▶ [Information given]
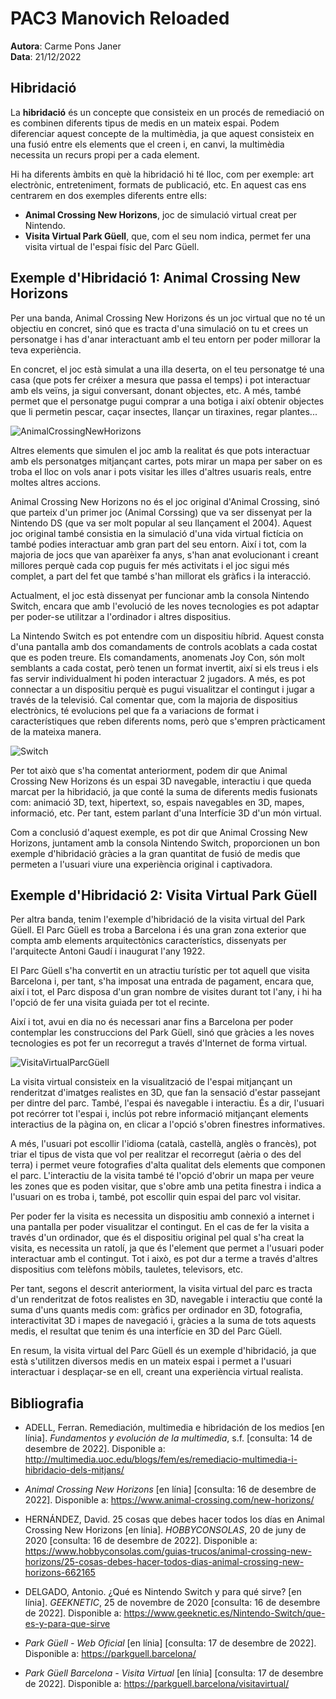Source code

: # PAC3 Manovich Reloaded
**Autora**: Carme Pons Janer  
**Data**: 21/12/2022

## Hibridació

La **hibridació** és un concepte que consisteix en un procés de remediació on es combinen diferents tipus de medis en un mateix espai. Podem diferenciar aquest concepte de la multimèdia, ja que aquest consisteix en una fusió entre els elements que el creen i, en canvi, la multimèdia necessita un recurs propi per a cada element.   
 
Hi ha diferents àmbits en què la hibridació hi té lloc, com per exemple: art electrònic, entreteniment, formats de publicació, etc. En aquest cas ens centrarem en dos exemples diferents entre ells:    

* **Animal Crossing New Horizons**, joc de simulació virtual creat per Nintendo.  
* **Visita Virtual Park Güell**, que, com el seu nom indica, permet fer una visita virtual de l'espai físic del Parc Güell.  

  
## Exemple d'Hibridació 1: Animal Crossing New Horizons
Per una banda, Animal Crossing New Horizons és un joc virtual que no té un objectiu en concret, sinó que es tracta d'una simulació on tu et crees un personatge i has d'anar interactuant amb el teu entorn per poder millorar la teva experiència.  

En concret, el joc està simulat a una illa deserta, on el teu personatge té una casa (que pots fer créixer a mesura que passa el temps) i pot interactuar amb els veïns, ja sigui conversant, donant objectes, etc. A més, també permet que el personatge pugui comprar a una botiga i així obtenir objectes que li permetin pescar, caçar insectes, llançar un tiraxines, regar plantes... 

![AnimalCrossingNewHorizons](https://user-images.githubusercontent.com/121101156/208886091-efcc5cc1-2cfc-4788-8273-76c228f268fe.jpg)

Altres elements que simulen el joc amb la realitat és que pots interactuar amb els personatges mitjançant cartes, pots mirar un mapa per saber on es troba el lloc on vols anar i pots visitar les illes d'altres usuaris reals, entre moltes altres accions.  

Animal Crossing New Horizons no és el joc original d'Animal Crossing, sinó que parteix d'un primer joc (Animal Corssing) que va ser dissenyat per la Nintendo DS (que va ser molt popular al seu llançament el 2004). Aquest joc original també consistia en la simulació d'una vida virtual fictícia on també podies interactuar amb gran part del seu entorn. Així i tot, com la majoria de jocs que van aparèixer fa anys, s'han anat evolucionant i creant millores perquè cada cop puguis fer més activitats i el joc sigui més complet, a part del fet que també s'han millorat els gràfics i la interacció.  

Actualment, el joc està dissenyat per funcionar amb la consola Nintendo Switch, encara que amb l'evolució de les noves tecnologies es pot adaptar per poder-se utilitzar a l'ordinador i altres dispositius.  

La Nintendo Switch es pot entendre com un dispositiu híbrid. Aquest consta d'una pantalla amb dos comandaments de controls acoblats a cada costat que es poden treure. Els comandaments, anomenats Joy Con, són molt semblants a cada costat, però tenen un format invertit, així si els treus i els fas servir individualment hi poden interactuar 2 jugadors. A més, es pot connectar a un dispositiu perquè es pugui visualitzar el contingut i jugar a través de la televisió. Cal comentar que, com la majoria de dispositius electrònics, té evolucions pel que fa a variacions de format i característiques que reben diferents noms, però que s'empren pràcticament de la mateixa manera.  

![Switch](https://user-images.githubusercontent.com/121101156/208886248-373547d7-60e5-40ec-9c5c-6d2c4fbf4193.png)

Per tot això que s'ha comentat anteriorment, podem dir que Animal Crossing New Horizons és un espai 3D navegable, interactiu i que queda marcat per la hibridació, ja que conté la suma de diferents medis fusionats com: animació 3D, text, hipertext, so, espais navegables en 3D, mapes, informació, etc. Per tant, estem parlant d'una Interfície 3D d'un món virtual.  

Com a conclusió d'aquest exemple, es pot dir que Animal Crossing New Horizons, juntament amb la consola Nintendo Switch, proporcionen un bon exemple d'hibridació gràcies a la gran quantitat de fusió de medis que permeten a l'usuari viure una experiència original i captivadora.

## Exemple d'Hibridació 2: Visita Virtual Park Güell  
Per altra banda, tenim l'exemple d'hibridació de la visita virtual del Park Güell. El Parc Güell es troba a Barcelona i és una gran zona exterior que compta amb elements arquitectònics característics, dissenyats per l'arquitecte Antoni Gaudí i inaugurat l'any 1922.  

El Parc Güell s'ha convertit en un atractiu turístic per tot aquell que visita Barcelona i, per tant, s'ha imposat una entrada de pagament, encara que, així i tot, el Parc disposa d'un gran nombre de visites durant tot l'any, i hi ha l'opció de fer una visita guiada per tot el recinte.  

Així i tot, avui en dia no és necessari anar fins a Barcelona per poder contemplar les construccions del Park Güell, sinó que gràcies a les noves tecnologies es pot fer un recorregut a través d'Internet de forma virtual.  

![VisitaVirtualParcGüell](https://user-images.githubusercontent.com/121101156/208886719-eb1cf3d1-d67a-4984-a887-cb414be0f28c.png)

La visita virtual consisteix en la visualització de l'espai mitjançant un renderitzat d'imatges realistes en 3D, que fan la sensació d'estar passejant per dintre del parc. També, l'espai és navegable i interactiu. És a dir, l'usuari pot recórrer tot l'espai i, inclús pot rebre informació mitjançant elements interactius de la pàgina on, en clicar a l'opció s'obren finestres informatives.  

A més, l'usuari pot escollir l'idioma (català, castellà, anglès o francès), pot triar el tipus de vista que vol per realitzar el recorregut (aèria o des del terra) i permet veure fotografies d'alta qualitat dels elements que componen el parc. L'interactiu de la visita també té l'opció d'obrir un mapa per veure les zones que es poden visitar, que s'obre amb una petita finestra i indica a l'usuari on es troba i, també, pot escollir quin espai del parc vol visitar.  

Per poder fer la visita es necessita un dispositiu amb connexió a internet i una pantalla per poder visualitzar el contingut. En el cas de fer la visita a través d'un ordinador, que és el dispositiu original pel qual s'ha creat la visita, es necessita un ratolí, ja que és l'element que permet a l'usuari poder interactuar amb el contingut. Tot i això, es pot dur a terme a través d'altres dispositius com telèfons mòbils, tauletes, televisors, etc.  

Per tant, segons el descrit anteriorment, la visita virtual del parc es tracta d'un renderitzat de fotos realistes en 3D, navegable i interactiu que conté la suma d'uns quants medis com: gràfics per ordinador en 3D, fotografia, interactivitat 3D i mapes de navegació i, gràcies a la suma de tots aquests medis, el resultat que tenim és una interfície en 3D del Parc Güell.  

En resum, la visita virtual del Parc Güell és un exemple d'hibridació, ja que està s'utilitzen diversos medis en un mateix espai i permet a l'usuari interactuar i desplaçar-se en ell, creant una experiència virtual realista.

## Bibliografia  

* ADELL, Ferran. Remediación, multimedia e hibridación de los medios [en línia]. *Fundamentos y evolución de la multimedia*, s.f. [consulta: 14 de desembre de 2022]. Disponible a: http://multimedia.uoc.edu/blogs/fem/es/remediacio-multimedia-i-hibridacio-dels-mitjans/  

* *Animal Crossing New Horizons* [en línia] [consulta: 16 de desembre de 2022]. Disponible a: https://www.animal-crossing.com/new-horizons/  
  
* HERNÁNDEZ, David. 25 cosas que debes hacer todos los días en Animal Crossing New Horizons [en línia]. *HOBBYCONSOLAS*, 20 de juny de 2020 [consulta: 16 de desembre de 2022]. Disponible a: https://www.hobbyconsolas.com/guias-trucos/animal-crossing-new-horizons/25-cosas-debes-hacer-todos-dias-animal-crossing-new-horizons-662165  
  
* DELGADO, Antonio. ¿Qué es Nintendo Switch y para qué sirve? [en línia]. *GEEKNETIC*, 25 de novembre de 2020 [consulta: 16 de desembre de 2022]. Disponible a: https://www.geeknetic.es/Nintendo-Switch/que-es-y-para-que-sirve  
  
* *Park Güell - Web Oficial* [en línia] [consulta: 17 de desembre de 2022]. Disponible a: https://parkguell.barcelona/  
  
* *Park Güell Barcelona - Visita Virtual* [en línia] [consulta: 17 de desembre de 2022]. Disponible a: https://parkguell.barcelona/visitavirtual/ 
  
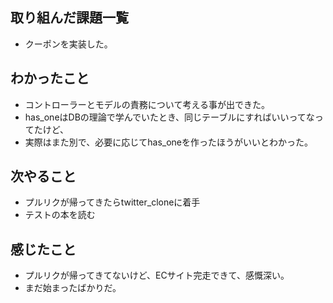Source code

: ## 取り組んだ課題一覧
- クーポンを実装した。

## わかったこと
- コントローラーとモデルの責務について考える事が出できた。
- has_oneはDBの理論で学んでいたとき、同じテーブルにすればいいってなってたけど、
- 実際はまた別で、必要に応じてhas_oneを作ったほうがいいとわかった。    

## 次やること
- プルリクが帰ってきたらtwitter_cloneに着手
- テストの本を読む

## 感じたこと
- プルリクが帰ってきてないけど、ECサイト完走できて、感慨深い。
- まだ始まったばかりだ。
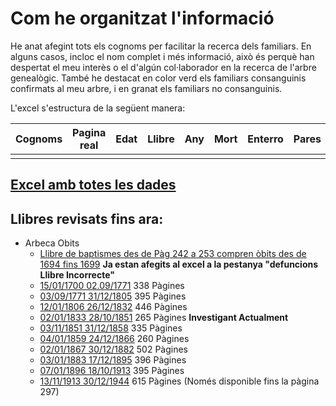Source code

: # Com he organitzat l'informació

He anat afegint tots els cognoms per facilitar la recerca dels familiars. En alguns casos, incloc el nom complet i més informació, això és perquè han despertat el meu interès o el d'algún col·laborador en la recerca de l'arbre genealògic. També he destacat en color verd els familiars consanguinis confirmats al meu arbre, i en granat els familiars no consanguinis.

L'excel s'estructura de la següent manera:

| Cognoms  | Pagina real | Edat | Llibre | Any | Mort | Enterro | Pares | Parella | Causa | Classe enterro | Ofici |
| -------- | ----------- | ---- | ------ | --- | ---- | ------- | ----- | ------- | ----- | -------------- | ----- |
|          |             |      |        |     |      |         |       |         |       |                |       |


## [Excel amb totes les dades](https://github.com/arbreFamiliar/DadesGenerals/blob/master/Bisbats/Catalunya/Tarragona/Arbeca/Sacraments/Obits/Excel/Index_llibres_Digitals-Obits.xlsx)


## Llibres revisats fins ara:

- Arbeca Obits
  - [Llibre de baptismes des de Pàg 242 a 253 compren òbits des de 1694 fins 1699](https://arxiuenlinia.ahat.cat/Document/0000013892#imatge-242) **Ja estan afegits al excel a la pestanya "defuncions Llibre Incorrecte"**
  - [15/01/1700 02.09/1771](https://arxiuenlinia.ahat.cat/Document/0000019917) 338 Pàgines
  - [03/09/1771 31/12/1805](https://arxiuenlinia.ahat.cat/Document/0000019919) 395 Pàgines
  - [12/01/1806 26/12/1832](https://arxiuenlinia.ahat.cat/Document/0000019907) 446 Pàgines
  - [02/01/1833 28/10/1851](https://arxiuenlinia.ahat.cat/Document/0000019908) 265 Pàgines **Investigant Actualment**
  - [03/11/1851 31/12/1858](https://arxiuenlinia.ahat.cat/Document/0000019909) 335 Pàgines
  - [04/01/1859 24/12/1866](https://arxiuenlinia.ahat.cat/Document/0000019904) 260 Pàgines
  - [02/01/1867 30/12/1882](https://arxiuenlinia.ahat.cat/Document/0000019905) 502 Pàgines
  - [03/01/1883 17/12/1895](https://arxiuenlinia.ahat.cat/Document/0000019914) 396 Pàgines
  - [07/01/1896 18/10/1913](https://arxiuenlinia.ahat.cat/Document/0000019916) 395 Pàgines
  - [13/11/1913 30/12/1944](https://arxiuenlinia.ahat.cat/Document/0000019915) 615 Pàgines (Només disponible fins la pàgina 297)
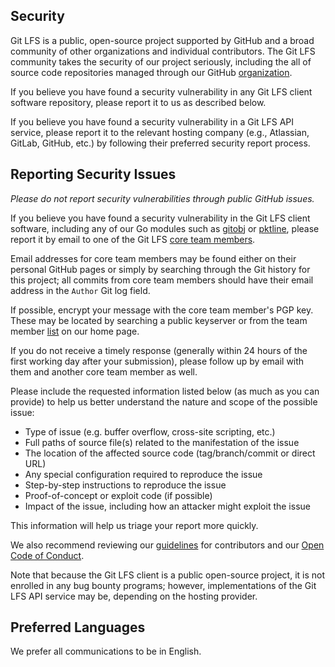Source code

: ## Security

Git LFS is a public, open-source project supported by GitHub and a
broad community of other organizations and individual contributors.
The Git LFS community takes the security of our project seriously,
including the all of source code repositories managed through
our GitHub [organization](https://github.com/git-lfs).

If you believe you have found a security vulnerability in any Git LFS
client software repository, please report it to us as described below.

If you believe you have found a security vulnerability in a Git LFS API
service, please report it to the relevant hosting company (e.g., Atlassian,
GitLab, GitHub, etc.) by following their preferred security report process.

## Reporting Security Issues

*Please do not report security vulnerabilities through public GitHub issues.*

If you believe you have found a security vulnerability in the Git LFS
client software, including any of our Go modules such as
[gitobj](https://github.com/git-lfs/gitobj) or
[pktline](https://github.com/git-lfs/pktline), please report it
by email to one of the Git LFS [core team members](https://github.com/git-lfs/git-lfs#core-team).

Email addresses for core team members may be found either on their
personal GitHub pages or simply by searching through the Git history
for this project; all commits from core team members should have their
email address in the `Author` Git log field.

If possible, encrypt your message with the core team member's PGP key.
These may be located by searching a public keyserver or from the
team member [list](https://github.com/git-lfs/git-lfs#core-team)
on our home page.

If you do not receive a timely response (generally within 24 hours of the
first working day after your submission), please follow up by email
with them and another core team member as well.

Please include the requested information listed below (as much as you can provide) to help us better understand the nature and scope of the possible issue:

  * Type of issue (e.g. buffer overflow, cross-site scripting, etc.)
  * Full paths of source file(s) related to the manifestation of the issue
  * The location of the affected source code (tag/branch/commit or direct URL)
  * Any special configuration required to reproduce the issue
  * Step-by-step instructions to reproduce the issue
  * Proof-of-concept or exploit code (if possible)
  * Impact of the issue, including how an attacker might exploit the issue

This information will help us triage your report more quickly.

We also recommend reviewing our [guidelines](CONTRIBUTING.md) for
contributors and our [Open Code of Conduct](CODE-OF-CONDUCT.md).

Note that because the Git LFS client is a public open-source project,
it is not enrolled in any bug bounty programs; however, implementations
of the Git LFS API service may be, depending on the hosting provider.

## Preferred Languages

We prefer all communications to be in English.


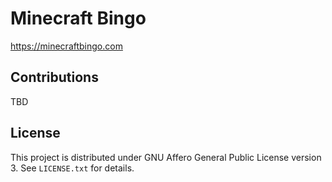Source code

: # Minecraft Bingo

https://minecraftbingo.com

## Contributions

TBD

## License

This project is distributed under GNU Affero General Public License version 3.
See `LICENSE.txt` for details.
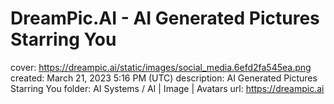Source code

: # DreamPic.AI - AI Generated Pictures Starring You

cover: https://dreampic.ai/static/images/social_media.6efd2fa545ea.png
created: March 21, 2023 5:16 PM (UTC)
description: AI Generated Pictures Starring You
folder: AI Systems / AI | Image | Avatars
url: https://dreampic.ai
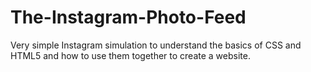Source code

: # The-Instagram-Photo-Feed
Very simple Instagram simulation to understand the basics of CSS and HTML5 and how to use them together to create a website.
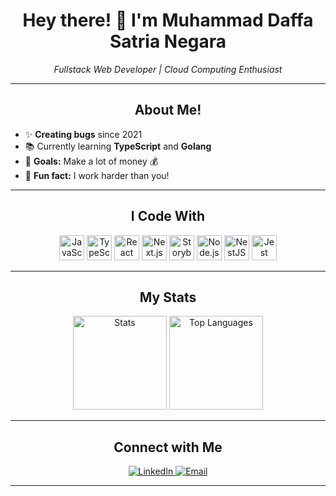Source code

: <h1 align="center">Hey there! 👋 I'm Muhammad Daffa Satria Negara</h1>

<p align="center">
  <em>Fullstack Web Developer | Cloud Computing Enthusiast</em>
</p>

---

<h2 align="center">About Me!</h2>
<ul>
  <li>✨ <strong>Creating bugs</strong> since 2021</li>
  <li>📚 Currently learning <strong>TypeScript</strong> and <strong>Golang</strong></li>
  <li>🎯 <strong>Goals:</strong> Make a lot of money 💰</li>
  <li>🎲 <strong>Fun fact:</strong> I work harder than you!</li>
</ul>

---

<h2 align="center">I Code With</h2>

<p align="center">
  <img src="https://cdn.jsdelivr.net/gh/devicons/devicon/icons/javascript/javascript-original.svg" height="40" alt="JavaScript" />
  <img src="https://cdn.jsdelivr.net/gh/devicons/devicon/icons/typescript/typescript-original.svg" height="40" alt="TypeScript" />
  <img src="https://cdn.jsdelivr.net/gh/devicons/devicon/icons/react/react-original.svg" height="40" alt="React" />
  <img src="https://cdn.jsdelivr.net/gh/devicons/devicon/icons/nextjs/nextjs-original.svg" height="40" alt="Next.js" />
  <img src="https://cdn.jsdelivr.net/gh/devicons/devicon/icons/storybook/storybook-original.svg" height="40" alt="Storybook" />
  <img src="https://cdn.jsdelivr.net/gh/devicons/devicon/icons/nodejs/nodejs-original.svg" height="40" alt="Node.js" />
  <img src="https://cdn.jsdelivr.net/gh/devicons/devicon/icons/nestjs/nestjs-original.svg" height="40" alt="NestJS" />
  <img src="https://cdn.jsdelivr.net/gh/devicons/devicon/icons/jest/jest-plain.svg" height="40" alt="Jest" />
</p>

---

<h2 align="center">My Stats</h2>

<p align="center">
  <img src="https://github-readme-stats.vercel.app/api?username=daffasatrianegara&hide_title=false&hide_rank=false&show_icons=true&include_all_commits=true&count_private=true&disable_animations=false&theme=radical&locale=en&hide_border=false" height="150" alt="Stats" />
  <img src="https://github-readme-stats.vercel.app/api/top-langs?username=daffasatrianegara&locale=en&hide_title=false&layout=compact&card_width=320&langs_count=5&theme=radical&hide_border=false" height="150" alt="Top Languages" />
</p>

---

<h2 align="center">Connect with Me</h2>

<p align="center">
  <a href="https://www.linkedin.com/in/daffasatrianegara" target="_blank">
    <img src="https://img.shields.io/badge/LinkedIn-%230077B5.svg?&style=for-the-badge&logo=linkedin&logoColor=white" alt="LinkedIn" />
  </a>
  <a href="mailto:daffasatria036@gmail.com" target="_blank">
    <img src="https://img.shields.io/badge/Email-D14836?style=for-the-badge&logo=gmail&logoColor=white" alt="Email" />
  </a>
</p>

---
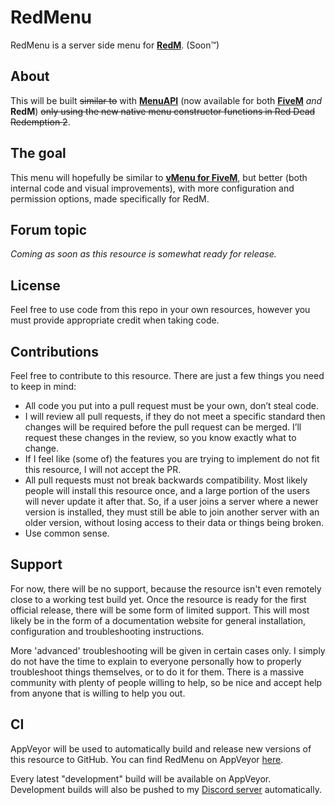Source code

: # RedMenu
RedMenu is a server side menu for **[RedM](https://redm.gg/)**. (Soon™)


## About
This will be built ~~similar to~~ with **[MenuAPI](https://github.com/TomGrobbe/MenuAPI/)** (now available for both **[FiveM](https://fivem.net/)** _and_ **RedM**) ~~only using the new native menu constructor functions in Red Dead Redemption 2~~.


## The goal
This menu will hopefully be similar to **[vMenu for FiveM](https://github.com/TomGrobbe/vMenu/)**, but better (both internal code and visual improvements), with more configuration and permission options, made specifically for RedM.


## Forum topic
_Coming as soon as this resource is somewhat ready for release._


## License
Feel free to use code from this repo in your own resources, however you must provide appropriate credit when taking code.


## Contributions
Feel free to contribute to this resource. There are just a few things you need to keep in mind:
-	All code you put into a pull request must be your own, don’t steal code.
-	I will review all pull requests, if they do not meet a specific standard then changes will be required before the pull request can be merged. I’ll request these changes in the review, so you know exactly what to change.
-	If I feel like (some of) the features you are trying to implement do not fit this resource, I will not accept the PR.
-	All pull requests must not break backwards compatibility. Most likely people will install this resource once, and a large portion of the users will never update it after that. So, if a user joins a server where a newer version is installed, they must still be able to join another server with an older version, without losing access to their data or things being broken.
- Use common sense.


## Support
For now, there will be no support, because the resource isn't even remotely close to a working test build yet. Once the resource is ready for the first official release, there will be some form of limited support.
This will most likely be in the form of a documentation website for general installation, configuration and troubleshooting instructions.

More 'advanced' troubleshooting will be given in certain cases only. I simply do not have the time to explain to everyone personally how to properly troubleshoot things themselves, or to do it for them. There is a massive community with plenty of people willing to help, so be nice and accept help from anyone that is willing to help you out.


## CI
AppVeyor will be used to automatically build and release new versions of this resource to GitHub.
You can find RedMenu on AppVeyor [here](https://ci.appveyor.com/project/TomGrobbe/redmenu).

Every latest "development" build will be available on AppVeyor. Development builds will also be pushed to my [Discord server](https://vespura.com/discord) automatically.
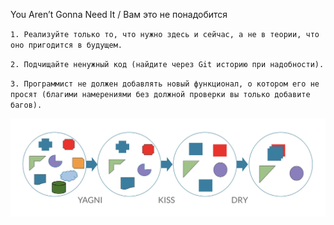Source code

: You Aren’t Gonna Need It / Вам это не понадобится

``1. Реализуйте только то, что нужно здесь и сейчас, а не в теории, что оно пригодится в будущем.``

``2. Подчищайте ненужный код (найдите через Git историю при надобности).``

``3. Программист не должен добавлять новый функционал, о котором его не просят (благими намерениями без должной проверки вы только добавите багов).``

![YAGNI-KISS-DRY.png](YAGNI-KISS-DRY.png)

▶ [What this task involves]
Copy every line of the listing that contains the word "suma".

▶ [Result for this task]
Per tot això que s'ha comentat anteriorment, podem dir que Animal Crossing New Horizons és un espai 3D navegable, interactiu i que queda marcat per la hibridació, ja que conté la suma de diferents medis fusionats com: animació 3D, text, hipertext, so, espais navegables en 3D, mapes, informació, etc. Per tant, estem parlant d'una Interfície 3D d'un món virtual.  
Per tant, segons el descrit anteriorment, la visita virtual del parc es tracta d'un renderitzat de fotos realistes en 3D, navegable i interactiu que conté la suma d'uns quants medis com: gràfics per ordinador en 3D, fotografia, interactivitat 3D i mapes de navegació i, gràcies a la suma de tots aquests medis, el resultat que tenim és una interfície en 3D del Parc Güell.  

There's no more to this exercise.